The problem with political science professor Corey Robin’s claim that warmongering is woven into the DNA of conservatives is that he can’t seem to define his subject. One minute a conservative is a Burkean, the next he’s a tea-partier, then a neocon, then a Republican politico. Richer still, Robin represents these British-American country-clubbing anti-marxist quasi-literate literati as intellectual heirs of reactionary Continental conservatives like proto-Nazi Heinrich von Treitschke and French monarchist Joseph de Maistre.
If we can play this fast and loose with terms and associations, then a Blue Dog Democrat is a knee-jerk Pelosi screecher is a scribbling Trotskyite is a slavish devotee of any totalitarian who promises universal health care.
Robin doesn’t just demonstrate profound confusion regarding the differences between American, British, and Continental conservatism. Nor does he stop with hopelessly muddling fascism and conservatism (hint: holding both in contempt doesn’t make them equivalent; strip away the warmongering nationalism from fascism and you have, in fact, Rooseveltian socialism). Not content to bungle his own academic discipline and leave it at that, Robin ventures into the worst kind of post-modern literary analysis.
No, that’s too kind. It suggests that Robin takes his target — in this case Edmund Burke — and performs on him the sort of textual autopsy one expects from clever little grad students besotted with Lacan or Derrida. While it’s an axiom of literary theory that readers determine the text, however, Robin tries to turn this on its head by suggesting that the text determines its readers. Because he can tease out passages from Burke celebrating the benefits of violence, in other words, Robin imagines that he can pin on conservatives who trace their intellectual lineage to Burke a concomitant embrace of warfare.

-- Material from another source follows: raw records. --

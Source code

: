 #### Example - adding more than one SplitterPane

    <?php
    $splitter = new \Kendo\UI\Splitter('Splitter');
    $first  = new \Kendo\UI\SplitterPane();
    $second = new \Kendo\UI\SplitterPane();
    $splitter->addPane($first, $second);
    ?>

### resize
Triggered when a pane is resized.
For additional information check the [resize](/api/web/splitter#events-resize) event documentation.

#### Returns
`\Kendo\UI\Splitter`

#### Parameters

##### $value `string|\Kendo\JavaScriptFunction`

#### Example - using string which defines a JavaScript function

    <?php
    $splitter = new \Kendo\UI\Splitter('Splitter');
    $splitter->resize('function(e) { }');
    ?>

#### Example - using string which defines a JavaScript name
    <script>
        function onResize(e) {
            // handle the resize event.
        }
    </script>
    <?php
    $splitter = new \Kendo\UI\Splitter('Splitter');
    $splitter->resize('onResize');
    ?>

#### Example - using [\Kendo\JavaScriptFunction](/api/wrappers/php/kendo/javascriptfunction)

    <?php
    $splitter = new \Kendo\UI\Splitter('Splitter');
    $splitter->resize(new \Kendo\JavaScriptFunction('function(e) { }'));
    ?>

This is like arguing that Christians and Jews favor stoning disobedient children to death because the book of Deuteronomy says to.
Wait. Robin may agree with that reasoning.
Worse still, Robin doesn’t even analyze Burke’s most influential works. Instead he chooses a little-read text Burke published at age 19 (not in his early twenties, as Robin claims), and to which Burke never went back in his subsequent writing on philosophy and politics. This is like relying on Marx’s earliest critiques of Hegel, before he developed his theories on communism, to argue that Marx’s followers are not really communists.
But this marginal text-proofing, this guilt by association with fascists and monarchists, this conflation of casual observation with core political philosophy, well, it serves its purpose, which is to stimulate head-bobbing among likeminded scholars, all of whom just know that a Republican is a conservative is a psychopath.
Never mind that the second world war was instigated by national socialists, that the greatest carnage came between these totalitarians and their one-time communist allies in Russia, that Asian communists have wrought bloody terror on their class enemies in Cambodia, Vietnam, North Korea, and China, and that the most dangerous states in the middle east are unapologetically socialist both institutionally and theologically, because we all know it’s the dangerous folk in this country, the cranks who believe in constitutionally limited government and a marginal tax rate somewhere south of 50 percent, who are the real threat to peace. If it weren’t for them and their unreconstructed bourgeois ways, in fact, the Pol Pots and Mao Tse Tungs and Josef Stalins of the world wouldn’t have been forced to be so . . . firm.
It’s just shoddy thinking from start to finish, and so embarrassingly characteristic of what passes for popular political science writing these days that I’m glad when people mistake me for an economist.